She put down her work hastily, yet quietly, so that the sudden rush of happy grateful tears in her eyes should not sully the pink satin ribbon. She was flushed, like a girl. “Do you, Sobig?” she said.

After a moment she took up her sewing again. Her face looked young, eager, fresh, like the face of the girl who had found cabbages so beautiful that night when she bounced along the rutty Halsted road with Klaas Pool, many years ago. It came into her face, that look, when she was happy, exhilarated, excited. That was why those who loved her and brought that look into her face thought her beautiful, while those who did not love her never saw the look and consequently considered her a plain woman.

There was another silence between the two. Then: “Mother, what would you think of my going East next fall, to take a course in architecture?”

“Would you like that, Dirk?”

“Yes, I think so⁠—yes.”

“Then I’d like it better than anything in the world. I⁠—it makes me happy just to think of it.”

“It would⁠—cost an awful lot.”

“I’ll manage. I’ll manage.⁠ ⁠… What made you decide on architecture?”

“I don’t know, exactly.
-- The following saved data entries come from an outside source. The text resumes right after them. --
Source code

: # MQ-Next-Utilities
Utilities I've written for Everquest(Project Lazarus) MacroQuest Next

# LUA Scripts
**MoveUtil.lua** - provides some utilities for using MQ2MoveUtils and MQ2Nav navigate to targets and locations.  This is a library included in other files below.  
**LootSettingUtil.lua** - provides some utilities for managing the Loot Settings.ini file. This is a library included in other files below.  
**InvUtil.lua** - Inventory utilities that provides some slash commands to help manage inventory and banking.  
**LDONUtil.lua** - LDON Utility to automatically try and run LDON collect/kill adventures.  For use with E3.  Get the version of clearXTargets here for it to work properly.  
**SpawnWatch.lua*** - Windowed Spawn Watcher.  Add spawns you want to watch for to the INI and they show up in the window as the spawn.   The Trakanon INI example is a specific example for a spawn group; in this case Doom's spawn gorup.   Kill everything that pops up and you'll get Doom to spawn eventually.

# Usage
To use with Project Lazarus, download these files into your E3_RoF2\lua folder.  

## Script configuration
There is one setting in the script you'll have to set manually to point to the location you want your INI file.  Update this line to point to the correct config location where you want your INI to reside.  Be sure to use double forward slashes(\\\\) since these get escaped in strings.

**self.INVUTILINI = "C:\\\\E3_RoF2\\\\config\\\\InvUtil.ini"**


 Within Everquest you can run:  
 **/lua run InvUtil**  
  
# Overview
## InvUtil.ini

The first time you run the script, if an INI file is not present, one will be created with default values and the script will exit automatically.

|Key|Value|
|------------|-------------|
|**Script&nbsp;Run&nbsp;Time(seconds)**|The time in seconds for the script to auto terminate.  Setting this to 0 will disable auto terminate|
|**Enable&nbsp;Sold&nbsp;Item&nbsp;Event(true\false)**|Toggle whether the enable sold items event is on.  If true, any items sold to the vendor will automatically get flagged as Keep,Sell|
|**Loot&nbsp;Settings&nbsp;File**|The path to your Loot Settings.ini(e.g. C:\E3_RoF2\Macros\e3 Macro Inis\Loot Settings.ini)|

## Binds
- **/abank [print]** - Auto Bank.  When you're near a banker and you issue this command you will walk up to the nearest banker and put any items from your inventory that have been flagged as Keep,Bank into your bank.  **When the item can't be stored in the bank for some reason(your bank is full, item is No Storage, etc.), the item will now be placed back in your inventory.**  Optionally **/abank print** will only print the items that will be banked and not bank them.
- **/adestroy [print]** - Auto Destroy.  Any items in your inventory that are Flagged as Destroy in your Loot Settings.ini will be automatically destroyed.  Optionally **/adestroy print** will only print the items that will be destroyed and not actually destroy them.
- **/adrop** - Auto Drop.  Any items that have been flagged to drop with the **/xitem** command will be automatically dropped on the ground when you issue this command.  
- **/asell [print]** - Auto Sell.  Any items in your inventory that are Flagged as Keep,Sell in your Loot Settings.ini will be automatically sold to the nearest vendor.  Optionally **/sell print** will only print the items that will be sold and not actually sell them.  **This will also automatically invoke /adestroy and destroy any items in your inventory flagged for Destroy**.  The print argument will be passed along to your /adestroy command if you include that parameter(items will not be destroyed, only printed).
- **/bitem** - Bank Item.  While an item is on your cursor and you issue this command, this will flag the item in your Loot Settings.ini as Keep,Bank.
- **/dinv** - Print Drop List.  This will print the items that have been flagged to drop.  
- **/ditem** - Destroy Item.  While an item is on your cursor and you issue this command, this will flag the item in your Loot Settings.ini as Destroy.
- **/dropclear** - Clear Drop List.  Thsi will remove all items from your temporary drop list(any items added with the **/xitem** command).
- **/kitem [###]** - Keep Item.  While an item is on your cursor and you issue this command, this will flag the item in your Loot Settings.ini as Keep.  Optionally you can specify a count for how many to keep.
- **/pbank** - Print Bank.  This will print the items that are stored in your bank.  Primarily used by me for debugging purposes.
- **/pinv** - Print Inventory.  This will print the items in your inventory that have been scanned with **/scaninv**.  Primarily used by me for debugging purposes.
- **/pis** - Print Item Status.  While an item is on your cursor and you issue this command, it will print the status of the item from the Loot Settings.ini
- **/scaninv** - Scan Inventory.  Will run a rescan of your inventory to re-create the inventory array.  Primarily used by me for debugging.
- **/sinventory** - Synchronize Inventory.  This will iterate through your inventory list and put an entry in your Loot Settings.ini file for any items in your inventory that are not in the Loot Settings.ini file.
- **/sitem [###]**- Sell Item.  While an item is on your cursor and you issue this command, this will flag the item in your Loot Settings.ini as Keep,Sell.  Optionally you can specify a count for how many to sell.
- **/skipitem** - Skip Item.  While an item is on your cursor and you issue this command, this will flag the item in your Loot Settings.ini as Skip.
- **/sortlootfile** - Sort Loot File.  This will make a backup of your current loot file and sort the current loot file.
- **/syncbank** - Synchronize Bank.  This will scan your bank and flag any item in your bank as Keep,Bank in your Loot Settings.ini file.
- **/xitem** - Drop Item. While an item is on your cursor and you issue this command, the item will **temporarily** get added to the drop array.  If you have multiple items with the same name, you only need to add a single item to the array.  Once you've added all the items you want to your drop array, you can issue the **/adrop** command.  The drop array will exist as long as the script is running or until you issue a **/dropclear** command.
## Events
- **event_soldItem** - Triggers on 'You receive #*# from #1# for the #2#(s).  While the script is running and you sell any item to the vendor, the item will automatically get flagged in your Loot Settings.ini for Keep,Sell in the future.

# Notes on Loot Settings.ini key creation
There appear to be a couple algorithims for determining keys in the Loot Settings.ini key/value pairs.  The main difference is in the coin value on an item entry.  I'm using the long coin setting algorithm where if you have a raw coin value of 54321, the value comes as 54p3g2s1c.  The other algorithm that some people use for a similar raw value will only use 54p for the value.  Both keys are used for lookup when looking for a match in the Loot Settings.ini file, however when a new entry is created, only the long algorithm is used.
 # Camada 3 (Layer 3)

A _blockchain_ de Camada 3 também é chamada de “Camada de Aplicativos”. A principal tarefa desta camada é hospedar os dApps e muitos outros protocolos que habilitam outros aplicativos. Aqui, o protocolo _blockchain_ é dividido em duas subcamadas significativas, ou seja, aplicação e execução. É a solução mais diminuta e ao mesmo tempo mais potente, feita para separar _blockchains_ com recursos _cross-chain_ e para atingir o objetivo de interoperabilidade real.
The new buildings at the university⁠—Gothic, you know⁠—are such a contrast to the old. Then Paula and I were talking the other day. She hates their house on Prairie⁠—terrible old lumpy gray stone pile, with the black of the I.C. trains all over it. She wants her father to build north⁠—an Italian villa or French château. Something of that sort. So many of her friends are moving to the north shore, away from these hideous south-side and north-side Chicago houses with their stoops, and their bay windows, and their terrible turrets. Ugh!”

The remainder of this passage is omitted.